Department of Pediatrics, Linda Crnic Institute for Down Syndrome, University of Colorado Denver, Mail Stop 8608, 12700 E. 19th Avenue, Aurora, CO 80045, USA.
Genomics. 2012 Dec;100(6):357-62. doi: 10.1016/j.ygeno.2012.08.004. Epub 2012 Aug 20.
When applied to complex transcript datasets, current tools for automated assembly of mRNA sequences require long run times and produce exponentially increasing numbers of splice variants. Here, we describe RCDA, a genome-based transcript assembly tool comprising RCluster, that recursively clusters transcripts, and DAssemble, that generates composite transcript sequences through path-finding using a directed acyclic graph. Each exon included in a final transcript is associated with an array of all upstream consecutive exon structures obtained from original transcripts. When a depth-first-search path reaches an exon, the path is retained only if it contains a structure from that exon's array. RCDA assemblies, therefore, include only those transcripts with experimentally supported exon patterns. When applied to >23,000 transcripts from human chromosome 21, using biologically reasonable filters, RCDA execution time was approximately 4h. RCDA outperformed ECgene in reconstructing RefSeq transcripts and in limiting the total number of transcripts and transcripts per gene.

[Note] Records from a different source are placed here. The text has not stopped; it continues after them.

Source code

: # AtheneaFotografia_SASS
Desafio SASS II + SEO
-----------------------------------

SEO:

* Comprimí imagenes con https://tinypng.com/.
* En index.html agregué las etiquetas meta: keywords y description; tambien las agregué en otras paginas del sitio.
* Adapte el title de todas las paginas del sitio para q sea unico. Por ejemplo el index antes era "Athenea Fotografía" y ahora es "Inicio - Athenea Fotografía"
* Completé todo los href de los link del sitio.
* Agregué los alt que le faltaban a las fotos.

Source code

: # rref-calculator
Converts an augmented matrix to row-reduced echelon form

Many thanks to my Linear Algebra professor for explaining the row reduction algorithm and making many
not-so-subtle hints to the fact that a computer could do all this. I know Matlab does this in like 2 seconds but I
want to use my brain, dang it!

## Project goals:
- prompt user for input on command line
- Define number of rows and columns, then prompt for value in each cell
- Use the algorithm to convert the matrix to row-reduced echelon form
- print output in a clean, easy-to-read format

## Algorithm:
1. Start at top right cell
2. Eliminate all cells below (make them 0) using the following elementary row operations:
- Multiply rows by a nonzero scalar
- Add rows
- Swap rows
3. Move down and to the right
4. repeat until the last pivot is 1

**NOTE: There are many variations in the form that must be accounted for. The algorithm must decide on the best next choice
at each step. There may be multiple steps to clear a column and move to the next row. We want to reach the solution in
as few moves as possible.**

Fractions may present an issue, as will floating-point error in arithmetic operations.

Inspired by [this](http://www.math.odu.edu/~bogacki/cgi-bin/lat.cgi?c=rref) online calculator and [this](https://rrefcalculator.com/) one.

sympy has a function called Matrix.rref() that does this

当应用于复杂的转录数据集时,当前用于自动组装 mRNA 序列的工具需要较长的运行时间,并产生指数级增长的剪接变体数量。在这里,我们描述了 RCDA,这是一种基于基因组的转录物组装工具,包括 RCluster,它递归地聚类转录物,以及 DAssemble,它通过使用有向无环图进行路径查找生成复合转录物序列。最终转录物中包含的每个外显子都与从原始转录物获得的所有上游连续外显子结构的数组相关联。当深度优先搜索路径到达外显子时,只有在该路径包含该外显子数组中的结构时,才保留该路径。因此,RCDA 组装仅包括具有实验支持的外显子模式的转录物。当应用于来自人类染色体 21 的超过 23,000 个转录物,并使用合理的生物学过滤器时,RCDA 的执行时间约为 4 小时。RCDA 在重建 RefSeq 转录物以及限制转录物总数和每个基因的转录物数量方面优于 ECgene。